Falls nichts anderes schriftlich vereinbart worden ist, kann ein Arbeitsverhältnis unter Einhaltung folgender gesetzlicher Fristen gekündigt werden:
- in der Probezeit jederzeit unter Einhaltung einer Frist von 7 Tagen
 - danach im 1. Dienstjahr mit einer Frist von einem Monat auf das Ende eines Monats
 - im 2. bis 9. Dienstjahr mit einer Frist von 2 Monaten auf das Ende eines Monats
 - ab dem 10. Dienstjahr mit einer Frist von 3 Monaten auf das Ende eines Monats
 
Längere Fristen gelten, falls dies von den Parteien im Vertrag schriftlich vereinbart worden ist oder falls ein anwendbarer Gesamtarbeitsvertrag oder Normalarbeitsvertrag längere Fristen vorsieht.

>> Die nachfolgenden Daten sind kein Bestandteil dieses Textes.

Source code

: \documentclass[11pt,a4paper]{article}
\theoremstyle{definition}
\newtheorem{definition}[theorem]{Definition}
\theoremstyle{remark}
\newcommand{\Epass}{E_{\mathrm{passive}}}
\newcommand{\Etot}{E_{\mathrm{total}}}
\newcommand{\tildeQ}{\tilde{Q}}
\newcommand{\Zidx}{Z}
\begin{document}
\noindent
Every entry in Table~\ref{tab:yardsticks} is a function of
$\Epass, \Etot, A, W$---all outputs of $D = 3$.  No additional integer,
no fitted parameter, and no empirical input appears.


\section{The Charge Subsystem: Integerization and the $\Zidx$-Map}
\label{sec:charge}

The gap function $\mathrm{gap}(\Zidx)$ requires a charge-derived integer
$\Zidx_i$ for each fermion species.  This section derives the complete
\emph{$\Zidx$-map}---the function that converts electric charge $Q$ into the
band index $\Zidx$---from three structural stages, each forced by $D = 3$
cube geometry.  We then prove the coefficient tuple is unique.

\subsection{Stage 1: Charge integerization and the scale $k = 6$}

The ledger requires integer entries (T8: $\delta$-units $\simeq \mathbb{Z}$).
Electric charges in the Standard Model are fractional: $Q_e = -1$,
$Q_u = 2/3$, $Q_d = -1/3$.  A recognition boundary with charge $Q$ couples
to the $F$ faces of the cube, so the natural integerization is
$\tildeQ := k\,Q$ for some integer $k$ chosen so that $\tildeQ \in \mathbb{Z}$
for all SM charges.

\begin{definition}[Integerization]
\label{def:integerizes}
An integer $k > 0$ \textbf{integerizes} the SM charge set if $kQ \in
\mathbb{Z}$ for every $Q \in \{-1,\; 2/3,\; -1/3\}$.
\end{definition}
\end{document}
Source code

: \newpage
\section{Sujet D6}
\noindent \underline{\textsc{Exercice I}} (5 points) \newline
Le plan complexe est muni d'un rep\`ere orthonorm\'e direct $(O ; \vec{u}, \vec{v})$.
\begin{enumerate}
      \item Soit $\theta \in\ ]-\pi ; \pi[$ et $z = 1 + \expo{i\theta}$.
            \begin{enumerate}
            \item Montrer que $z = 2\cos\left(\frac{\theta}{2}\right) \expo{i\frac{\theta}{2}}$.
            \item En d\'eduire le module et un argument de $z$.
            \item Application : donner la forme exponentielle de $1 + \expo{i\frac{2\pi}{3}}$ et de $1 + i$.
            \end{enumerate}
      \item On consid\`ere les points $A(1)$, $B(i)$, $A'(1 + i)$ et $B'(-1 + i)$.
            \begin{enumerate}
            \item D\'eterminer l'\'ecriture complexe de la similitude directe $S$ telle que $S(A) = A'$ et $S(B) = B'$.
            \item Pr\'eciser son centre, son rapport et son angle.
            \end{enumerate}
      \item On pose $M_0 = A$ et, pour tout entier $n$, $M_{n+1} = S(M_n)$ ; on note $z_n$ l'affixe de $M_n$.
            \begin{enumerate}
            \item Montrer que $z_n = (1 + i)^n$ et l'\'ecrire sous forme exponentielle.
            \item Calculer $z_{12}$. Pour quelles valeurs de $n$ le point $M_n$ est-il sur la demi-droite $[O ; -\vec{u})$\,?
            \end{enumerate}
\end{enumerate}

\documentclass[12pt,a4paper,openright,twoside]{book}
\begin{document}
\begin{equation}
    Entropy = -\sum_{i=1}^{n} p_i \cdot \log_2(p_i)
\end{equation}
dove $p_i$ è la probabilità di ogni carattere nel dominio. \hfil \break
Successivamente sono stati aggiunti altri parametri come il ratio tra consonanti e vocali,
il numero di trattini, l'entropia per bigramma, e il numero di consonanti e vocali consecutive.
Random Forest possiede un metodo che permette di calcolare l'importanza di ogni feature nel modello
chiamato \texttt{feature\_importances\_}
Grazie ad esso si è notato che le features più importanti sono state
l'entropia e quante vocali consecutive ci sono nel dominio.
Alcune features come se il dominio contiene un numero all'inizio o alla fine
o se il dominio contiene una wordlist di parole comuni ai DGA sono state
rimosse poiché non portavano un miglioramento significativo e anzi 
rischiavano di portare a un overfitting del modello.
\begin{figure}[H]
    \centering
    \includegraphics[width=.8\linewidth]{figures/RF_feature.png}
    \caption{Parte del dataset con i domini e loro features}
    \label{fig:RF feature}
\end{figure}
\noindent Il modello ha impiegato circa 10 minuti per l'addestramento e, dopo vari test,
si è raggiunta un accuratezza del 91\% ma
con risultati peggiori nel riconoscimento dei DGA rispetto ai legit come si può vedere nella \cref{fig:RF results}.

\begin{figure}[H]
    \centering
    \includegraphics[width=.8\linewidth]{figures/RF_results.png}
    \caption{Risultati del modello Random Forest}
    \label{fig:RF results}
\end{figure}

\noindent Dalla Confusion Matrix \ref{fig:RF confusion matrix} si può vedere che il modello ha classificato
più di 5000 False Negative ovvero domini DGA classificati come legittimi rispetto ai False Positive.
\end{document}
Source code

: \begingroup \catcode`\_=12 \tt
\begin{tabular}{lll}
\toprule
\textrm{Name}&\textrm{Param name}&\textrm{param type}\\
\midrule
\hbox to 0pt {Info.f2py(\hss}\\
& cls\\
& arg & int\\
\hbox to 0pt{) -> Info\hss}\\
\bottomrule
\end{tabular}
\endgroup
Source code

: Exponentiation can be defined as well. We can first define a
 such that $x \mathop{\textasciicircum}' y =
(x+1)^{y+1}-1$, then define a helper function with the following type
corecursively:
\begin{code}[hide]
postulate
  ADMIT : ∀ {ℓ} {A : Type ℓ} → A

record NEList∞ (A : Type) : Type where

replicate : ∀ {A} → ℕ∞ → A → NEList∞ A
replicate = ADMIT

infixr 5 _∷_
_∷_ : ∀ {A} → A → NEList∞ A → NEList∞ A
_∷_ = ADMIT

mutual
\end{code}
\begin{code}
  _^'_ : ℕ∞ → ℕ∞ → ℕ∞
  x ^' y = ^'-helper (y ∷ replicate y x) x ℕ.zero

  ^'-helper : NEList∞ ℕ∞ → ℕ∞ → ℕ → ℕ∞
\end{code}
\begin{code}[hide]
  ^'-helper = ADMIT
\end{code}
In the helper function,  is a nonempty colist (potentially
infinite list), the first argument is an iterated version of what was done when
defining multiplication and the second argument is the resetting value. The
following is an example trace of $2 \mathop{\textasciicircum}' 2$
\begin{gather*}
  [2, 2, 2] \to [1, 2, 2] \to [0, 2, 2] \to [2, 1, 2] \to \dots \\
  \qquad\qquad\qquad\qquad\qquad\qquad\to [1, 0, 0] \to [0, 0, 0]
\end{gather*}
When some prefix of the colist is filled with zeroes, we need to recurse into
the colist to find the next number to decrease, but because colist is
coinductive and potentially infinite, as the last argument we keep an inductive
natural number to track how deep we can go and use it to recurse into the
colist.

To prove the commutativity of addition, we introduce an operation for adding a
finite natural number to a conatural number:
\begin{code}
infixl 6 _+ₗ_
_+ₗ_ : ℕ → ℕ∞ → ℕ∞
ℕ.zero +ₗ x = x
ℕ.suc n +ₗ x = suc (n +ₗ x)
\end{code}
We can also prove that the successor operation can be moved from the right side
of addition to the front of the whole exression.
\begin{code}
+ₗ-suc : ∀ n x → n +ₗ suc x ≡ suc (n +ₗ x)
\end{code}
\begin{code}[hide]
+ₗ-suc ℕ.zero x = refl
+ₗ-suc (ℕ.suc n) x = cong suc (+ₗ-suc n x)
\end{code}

Eine Kündigung muss spätestens am letzten Tag des Monats bei der Gegenpartei eingetroffen sein, damit die Frist am ersten Tag des darauf folgenden Monats zu laufen beginnt. Massgebend ist also nicht der Tag des Kündigungsversands, sondern der Tag des Empfangs der Kündigung.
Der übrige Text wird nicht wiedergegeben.